WHAT YOU SHOULD DO >>
Look through the data below and show every line that includes "MySQL".

(Document images with source code)
##########

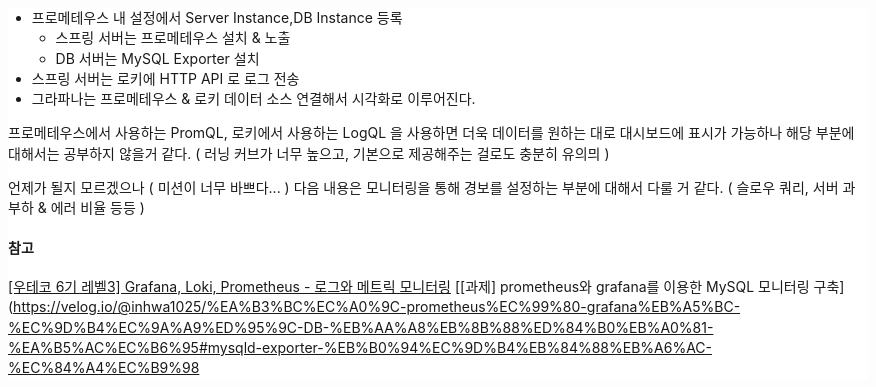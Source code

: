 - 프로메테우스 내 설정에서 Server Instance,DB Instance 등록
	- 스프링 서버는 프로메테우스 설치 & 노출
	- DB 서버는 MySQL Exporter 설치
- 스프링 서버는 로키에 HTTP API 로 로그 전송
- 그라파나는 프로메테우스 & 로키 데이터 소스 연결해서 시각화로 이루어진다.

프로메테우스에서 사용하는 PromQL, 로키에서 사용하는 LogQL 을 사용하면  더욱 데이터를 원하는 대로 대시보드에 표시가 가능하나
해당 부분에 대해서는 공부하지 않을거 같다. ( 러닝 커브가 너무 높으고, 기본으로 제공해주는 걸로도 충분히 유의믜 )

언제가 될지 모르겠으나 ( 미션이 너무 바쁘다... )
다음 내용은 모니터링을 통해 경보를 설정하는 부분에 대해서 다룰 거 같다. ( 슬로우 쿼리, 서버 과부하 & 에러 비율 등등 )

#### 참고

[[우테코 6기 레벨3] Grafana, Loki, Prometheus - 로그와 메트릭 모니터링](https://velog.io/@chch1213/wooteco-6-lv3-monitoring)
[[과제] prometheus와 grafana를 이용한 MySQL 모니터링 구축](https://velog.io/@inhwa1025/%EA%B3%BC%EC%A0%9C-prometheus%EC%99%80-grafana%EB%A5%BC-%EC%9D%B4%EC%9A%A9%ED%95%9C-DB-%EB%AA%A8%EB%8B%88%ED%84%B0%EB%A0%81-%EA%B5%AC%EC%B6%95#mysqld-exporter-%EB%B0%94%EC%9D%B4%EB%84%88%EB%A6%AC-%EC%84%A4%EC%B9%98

##########

WRITTEN ANSWER >>
	- DB 서버는 MySQL Exporter 설치
[[과제] prometheus와 grafana를 이용한 MySQL 모니터링 구축](https://velog.io/@inhwa1025/%EA%B3%BC%EC%A0%9C-prometheus%EC%99%80-grafana%EB%A5%BC-%EC%9D%B4%EC%9A%A9%ED%95%9C-DB-%EB%AA%A8%EB%8B%88%ED%84%B0%EB%A0%81-%EA%B5%AC%EC%B6%95#mysqld-exporter-%EB%B0%94%EC%9D%B4%EB%84%88%EB%A6%AC-%EC%84%A4%EC%B9%98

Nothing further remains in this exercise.